Records contained in a dataset:
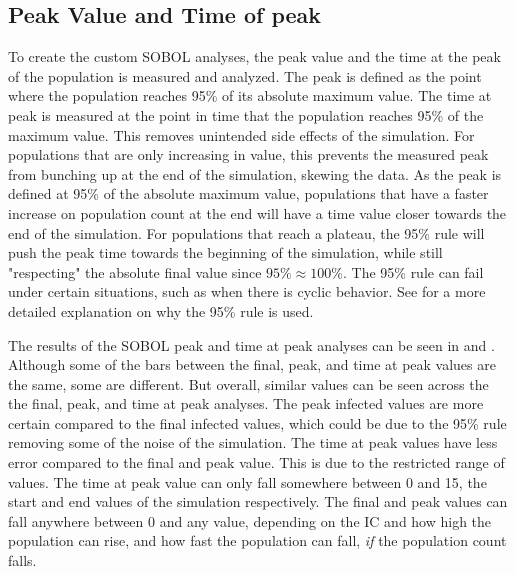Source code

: \subsection{Peak Value and Time of peak}
To create the custom SOBOL analyses, the peak value and the time at the peak of the population is measured and analyzed. 
The peak is defined as the point where the population reaches 95\% of its absolute maximum value. 
The time at peak is measured at the point in time that the population reaches 95\% of the maximum value. 
This removes unintended side effects of the simulation. 
For populations that are only increasing in value, this prevents the measured peak from bunching up at the end of the simulation, skewing the data. 
As the peak is defined at 95\% of the absolute maximum value, populations that have a faster increase on population count at the end will have a time value closer towards the end of the simulation. 
For populations that reach a plateau, the 95\% rule will push the peak time towards the beginning of the simulation, while still "respecting" the absolute final value since $95\% \approx 100\%$. 
The 95\% rule can fail under certain situations, such as when there is cyclic behavior. 
See  for a more detailed explanation on why the 95\% rule is used. 


The results of the SOBOL peak and time at peak analyses can be seen in  and . 
Although some of the bars between the final, peak, and time at peak values are the same, some are different. 
But overall, similar values can be seen across the the final, peak, and time at peak analyses. 
The peak infected values are more certain compared to the final infected values, which could be due to the 95\% rule removing some of the noise of the simulation. 
The time at peak values have less error compared to the final and peak value. 
This is due to the restricted range of values. The time at peak value can only fall somewhere between 0 and 15, the start and end values of the simulation respectively. 
The final and peak values can fall anywhere between 0 and any value, depending on the IC and how high the population can rise, and how fast the population can fall, \textit{if} the population count falls. 


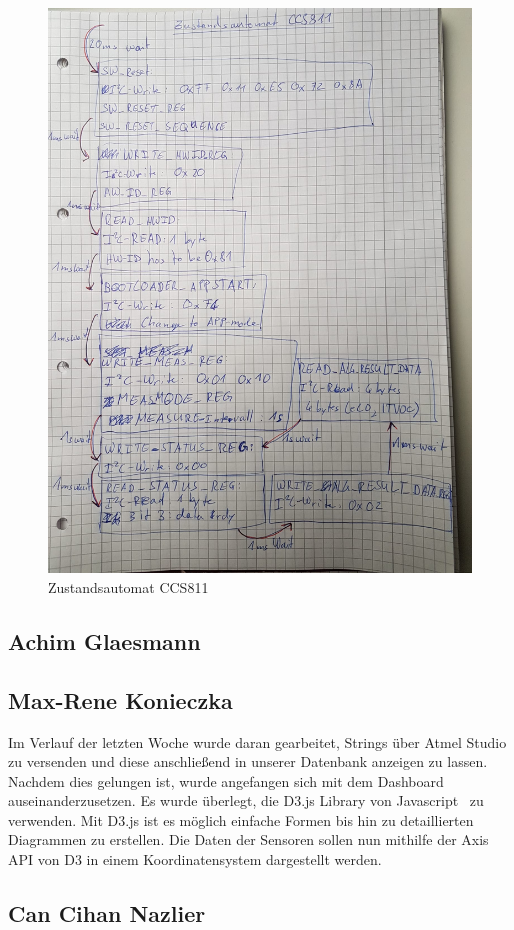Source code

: \documentclass[]{article}
\begin{document}
\begin{figure}[h]
	\centering
	\includegraphics[scale=0.20]{images/zustandsautomat_ccs811}
	\caption{Zustandsautomat CCS811}
	\label{img:Zustandsautomat}
\end{figure}

\subsection{Achim Glaesmann}


\subsection{Max-Rene Konieczka}
Im Verlauf der letzten Woche wurde daran gearbeitet, Strings über Atmel Studio zu versenden und diese anschließend in unserer Datenbank anzeigen zu lassen. Nachdem dies gelungen ist, wurde angefangen sich mit dem Dashboard auseinanderzusetzen. Es wurde überlegt, die D3.js Library von Javascript~\cite{D3JS} zu verwenden. Mit D3.js ist es möglich einfache Formen bis hin zu detaillierten Diagrammen zu erstellen.
Die Daten der Sensoren sollen nun mithilfe der Axis API von D3 in einem Koordinatensystem dargestellt werden. 
\subsection{Can Cihan Nazlier}


\printbibliography
\end{document}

Task — None of the images should be copied, but every entry must be given again exactly.

Exercise solution —
Source code

: \subsection{Peak Value and Time of peak}
To create the custom SOBOL analyses, the peak value and the time at the peak of the population is measured and analyzed. 
The peak is defined as the point where the population reaches 95\% of its absolute maximum value. 
The time at peak is measured at the point in time that the population reaches 95\% of the maximum value. 
This removes unintended side effects of the simulation. 
For populations that are only increasing in value, this prevents the measured peak from bunching up at the end of the simulation, skewing the data. 
As the peak is defined at 95\% of the absolute maximum value, populations that have a faster increase on population count at the end will have a time value closer towards the end of the simulation. 
For populations that reach a plateau, the 95\% rule will push the peak time towards the beginning of the simulation, while still "respecting" the absolute final value since $95\% \approx 100\%$. 
The 95\% rule can fail under certain situations, such as when there is cyclic behavior. 
See  for a more detailed explanation on why the 95\% rule is used. 


The results of the SOBOL peak and time at peak analyses can be seen in  and . 
Although some of the bars between the final, peak, and time at peak values are the same, some are different. 
But overall, similar values can be seen across the the final, peak, and time at peak analyses. 
The peak infected values are more certain compared to the final infected values, which could be due to the 95\% rule removing some of the noise of the simulation. 
The time at peak values have less error compared to the final and peak value. 
This is due to the restricted range of values. The time at peak value can only fall somewhere between 0 and 15, the start and end values of the simulation respectively. 
The final and peak values can fall anywhere between 0 and any value, depending on the IC and how high the population can rise, and how fast the population can fall, \textit{if} the population count falls. 


Source code

: \documentclass[]{article}
\begin{document}
\begin{figure}[h]
	\centering
	\includegraphics[scale=0.20]{images/zustandsautomat_ccs811}
	\caption{Zustandsautomat CCS811}
	\label{img:Zustandsautomat}
\end{figure}

\subsection{Achim Glaesmann}


\subsection{Max-Rene Konieczka}
Im Verlauf der letzten Woche wurde daran gearbeitet, Strings über Atmel Studio zu versenden und diese anschließend in unserer Datenbank anzeigen zu lassen. Nachdem dies gelungen ist, wurde angefangen sich mit dem Dashboard auseinanderzusetzen. Es wurde überlegt, die D3.js Library von Javascript~\cite{D3JS} zu verwenden. Mit D3.js ist es möglich einfache Formen bis hin zu detaillierten Diagrammen zu erstellen.
Die Daten der Sensoren sollen nun mithilfe der Axis API von D3 in einem Koordinatensystem dargestellt werden. 
\subsection{Can Cihan Nazlier}


\printbibliography
\end{document}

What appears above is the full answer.